Plain-text document sources:
------------------------------------------------------------

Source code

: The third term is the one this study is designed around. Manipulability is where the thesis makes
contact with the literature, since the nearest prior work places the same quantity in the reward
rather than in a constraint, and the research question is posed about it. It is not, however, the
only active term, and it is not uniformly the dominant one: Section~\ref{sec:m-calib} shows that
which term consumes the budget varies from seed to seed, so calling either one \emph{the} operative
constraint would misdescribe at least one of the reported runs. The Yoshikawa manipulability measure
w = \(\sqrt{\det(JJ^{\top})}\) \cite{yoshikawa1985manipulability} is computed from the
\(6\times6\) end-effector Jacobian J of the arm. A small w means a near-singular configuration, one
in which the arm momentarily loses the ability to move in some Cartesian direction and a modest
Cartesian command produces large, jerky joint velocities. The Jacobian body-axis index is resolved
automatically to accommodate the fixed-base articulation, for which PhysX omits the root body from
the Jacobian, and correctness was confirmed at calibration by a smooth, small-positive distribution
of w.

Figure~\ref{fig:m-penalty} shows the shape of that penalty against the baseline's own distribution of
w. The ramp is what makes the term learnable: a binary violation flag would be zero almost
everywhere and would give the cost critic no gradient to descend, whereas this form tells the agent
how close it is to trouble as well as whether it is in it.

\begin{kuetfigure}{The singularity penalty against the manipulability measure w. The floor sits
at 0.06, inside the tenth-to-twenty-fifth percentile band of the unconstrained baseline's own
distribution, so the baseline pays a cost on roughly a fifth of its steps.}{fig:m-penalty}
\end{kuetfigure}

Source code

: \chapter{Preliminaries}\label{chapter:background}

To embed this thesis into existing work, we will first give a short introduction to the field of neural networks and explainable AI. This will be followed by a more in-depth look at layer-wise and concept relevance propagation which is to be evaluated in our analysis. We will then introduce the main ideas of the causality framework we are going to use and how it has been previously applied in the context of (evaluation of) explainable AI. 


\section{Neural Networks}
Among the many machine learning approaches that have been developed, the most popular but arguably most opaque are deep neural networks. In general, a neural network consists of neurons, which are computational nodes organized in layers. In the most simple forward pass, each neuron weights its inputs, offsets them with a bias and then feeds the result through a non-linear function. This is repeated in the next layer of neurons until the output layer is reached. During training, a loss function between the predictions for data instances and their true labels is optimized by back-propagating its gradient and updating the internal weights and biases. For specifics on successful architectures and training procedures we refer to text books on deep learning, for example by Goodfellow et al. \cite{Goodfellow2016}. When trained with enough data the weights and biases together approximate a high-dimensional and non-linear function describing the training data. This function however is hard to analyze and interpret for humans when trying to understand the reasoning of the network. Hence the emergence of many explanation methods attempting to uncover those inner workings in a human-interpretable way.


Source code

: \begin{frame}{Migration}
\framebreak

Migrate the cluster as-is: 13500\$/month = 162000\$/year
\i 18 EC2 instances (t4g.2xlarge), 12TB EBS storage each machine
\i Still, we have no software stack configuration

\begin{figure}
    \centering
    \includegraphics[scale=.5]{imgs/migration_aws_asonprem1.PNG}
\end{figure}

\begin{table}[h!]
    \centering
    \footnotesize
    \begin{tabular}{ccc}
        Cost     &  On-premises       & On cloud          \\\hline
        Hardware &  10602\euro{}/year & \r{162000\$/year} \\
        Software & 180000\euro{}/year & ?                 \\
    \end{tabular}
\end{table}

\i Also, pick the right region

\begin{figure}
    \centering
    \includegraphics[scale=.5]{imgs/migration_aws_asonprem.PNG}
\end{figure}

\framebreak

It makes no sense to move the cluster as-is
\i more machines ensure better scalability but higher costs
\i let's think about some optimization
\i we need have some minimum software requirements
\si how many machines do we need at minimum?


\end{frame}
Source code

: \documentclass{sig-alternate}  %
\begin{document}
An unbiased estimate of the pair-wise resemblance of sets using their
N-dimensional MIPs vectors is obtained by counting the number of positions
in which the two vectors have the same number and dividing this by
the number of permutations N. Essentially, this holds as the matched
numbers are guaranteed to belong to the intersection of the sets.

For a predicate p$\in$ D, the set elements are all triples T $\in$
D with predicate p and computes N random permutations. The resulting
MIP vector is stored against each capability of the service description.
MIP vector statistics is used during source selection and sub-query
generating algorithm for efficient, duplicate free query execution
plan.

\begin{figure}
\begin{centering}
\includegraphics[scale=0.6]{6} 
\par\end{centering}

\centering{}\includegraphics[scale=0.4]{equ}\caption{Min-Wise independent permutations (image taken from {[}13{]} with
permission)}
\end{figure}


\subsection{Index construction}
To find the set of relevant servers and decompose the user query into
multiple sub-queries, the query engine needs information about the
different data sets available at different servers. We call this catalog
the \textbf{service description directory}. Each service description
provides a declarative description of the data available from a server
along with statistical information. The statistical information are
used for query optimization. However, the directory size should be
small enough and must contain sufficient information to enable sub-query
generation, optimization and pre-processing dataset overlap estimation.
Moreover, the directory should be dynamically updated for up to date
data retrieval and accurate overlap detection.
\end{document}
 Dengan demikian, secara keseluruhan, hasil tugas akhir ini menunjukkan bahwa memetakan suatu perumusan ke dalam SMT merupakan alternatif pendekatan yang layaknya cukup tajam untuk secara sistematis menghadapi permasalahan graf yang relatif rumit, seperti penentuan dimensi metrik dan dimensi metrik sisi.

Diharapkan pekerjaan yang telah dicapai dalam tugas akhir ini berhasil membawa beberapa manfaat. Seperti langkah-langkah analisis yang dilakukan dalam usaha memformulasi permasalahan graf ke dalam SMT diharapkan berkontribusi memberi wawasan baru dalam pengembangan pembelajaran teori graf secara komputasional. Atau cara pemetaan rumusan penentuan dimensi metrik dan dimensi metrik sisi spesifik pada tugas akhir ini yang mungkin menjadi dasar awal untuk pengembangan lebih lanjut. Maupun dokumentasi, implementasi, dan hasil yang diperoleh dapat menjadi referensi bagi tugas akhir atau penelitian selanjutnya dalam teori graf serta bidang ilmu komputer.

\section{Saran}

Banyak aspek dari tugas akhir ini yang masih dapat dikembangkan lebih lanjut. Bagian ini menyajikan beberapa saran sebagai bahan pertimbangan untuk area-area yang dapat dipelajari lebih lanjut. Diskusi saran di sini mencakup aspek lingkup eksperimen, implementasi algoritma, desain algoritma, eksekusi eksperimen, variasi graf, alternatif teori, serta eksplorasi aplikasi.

------------------------------------------------------------

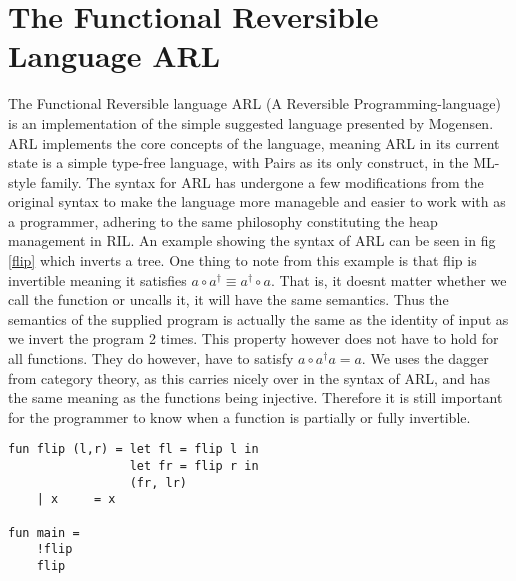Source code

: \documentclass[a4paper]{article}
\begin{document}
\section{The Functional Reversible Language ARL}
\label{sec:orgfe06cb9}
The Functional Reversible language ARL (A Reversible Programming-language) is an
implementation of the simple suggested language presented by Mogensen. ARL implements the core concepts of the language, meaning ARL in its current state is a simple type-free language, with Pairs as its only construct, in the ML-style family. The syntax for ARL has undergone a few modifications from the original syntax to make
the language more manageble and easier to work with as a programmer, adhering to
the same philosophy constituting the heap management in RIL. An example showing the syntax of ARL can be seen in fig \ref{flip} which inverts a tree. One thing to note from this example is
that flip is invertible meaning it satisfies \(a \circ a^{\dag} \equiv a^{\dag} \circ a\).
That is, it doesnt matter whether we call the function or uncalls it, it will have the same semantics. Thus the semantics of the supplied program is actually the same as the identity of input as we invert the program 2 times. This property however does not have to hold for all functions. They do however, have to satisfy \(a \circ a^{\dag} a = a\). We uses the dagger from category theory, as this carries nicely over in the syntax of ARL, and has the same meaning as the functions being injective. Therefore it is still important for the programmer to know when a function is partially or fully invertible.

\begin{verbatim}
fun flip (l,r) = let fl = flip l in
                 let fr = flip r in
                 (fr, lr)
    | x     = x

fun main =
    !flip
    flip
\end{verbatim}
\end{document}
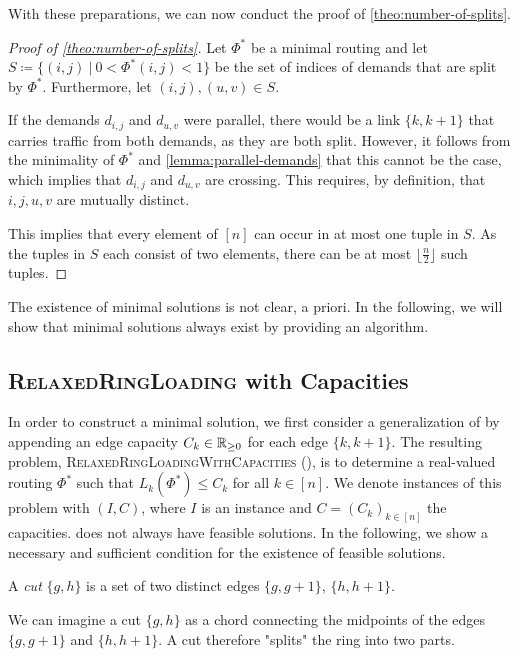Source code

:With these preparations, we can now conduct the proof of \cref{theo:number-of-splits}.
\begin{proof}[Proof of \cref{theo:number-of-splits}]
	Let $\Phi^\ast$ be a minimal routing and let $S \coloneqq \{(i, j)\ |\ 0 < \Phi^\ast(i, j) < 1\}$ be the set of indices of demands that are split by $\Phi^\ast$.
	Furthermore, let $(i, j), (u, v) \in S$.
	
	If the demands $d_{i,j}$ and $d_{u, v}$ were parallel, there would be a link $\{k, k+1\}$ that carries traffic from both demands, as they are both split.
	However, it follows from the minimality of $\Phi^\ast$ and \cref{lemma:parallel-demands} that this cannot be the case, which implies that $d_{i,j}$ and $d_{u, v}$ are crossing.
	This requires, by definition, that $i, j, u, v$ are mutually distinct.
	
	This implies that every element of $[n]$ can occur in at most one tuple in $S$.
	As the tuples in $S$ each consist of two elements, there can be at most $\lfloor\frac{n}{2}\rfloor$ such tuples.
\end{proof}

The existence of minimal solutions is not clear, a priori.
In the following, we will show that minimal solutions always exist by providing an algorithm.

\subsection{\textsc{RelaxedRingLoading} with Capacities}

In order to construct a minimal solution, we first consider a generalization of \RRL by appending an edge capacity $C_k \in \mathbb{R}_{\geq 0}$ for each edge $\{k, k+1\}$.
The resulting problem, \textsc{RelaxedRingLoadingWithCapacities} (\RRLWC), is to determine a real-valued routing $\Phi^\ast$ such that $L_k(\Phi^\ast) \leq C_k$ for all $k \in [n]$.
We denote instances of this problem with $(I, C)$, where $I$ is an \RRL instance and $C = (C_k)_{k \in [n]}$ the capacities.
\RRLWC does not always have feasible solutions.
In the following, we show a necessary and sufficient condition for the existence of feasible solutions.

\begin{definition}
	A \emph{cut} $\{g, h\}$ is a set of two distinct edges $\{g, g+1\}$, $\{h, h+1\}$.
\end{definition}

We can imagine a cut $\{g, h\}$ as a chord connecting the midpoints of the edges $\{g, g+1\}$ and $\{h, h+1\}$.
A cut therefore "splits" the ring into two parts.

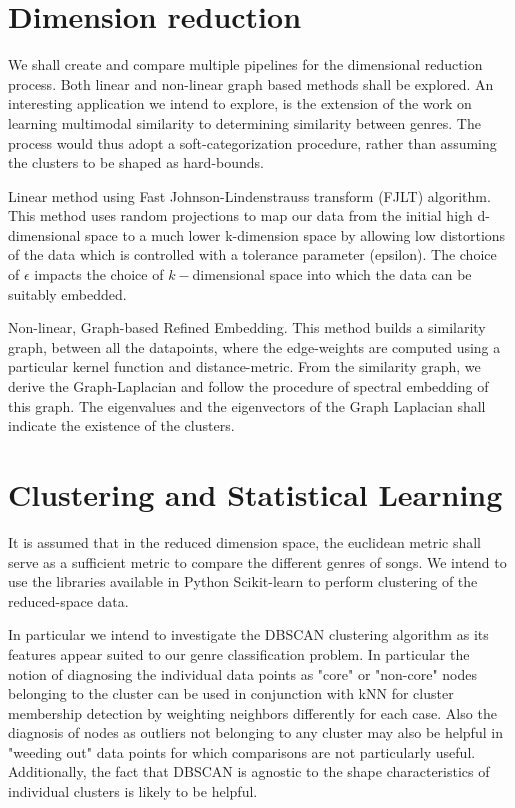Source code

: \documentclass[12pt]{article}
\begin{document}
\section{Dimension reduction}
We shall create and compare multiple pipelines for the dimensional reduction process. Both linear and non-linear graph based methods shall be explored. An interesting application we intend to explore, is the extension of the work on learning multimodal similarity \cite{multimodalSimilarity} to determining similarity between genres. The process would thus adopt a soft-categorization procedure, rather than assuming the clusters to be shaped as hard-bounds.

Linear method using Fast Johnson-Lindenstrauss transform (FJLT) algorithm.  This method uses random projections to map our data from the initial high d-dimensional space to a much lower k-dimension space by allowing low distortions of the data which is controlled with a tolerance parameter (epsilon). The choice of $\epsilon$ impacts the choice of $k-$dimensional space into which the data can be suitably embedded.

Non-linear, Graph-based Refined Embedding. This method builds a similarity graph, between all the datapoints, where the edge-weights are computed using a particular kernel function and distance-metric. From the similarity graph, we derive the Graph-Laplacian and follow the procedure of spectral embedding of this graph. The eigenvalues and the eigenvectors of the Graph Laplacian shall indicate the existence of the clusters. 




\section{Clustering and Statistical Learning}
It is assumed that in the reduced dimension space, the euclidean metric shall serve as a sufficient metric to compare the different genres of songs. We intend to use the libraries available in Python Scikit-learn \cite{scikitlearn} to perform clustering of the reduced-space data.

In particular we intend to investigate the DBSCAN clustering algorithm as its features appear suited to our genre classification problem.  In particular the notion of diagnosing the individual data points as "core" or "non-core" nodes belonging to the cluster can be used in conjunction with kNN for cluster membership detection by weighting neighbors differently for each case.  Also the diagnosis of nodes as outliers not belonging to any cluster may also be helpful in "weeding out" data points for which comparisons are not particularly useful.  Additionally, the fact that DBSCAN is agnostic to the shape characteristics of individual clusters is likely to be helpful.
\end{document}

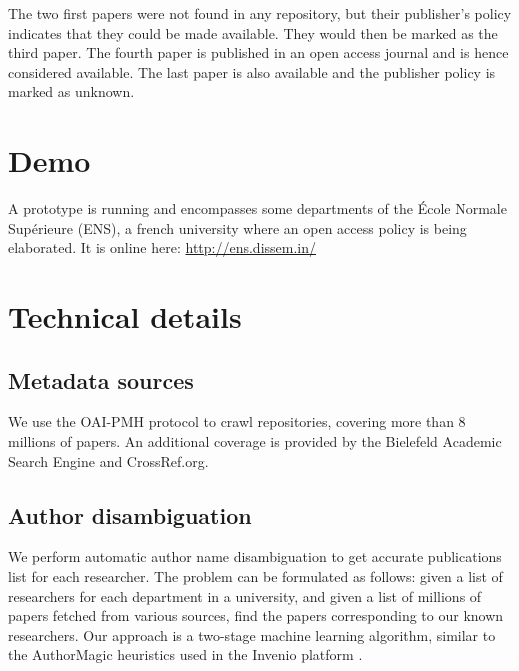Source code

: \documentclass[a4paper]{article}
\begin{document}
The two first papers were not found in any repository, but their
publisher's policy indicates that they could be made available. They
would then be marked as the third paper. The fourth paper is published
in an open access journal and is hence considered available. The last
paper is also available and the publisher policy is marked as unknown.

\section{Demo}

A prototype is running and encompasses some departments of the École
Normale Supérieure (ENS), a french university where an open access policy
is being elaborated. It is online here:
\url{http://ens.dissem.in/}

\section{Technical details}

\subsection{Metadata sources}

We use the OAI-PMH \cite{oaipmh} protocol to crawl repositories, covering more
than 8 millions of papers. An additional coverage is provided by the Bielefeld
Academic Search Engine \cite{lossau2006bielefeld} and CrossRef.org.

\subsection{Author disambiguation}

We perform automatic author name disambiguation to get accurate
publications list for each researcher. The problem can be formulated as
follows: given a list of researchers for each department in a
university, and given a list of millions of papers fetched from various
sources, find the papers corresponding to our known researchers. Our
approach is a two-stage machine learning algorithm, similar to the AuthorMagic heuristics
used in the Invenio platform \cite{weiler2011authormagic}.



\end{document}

------------------------------------------------------------

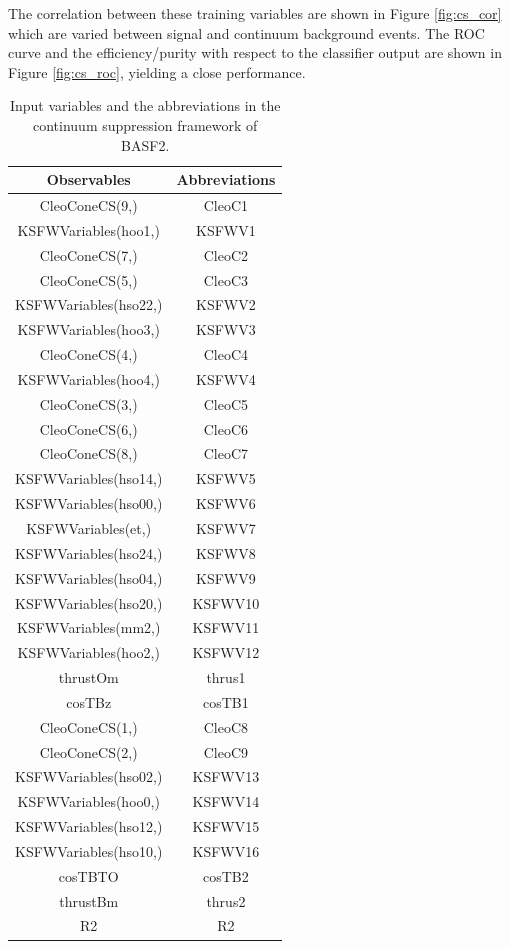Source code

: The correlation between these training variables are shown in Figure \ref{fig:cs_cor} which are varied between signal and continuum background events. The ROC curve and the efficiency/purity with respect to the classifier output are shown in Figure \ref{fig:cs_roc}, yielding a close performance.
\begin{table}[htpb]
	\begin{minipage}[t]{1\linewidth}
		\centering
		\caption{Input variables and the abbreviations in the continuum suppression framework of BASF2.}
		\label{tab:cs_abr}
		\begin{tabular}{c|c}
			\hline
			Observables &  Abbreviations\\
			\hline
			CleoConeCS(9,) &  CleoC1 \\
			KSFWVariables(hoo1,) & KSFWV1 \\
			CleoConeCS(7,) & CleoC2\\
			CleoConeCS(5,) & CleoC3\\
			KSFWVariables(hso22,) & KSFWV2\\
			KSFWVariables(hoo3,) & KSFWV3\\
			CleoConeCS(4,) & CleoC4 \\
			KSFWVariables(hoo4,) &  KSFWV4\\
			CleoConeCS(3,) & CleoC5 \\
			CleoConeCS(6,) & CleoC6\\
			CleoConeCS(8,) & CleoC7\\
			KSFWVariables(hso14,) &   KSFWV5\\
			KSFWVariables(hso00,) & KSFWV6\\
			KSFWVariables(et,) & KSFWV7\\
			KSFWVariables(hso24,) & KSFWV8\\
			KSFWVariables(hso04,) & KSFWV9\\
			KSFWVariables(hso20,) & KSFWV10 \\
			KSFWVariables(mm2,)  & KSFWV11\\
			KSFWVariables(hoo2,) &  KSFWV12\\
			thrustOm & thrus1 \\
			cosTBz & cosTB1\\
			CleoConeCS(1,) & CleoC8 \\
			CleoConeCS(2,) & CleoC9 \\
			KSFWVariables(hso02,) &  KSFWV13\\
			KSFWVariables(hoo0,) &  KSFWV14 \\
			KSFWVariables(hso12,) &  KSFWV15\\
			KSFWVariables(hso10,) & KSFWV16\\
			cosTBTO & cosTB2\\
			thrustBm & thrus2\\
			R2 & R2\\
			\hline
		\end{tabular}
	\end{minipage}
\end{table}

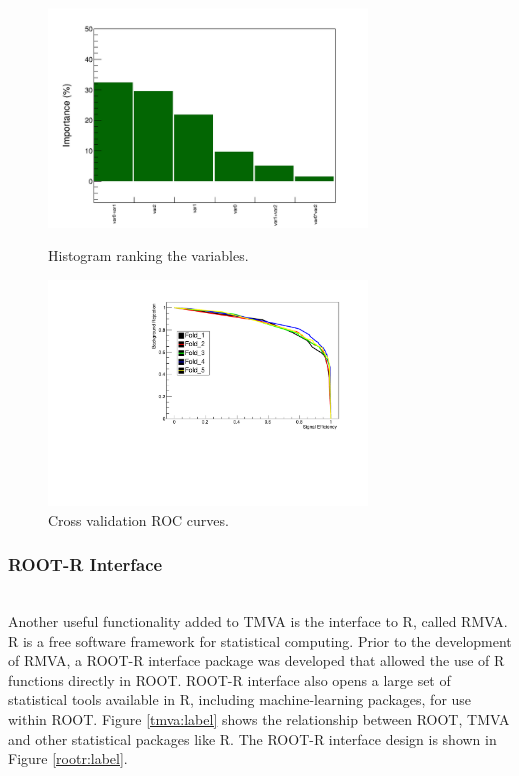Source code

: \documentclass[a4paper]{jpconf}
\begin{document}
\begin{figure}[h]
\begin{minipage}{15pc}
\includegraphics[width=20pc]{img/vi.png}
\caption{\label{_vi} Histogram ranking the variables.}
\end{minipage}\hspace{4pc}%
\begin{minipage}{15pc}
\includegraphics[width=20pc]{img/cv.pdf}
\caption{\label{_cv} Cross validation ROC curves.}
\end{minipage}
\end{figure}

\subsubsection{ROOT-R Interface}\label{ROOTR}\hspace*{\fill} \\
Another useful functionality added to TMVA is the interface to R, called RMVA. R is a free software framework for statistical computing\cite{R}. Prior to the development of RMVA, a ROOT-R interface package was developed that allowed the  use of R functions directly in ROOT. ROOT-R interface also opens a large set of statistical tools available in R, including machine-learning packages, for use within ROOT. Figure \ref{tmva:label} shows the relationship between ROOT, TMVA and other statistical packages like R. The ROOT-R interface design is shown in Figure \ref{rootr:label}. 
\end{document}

------------------------------------------------------------

_INSTRUCTIONS TO FOLLOW:_ Pull out all lines of the data with the string "publisher".

_RESULT:_
publisher's policy indicates that they could be made available. They
paper is also available and the publisher policy is marked as unknown.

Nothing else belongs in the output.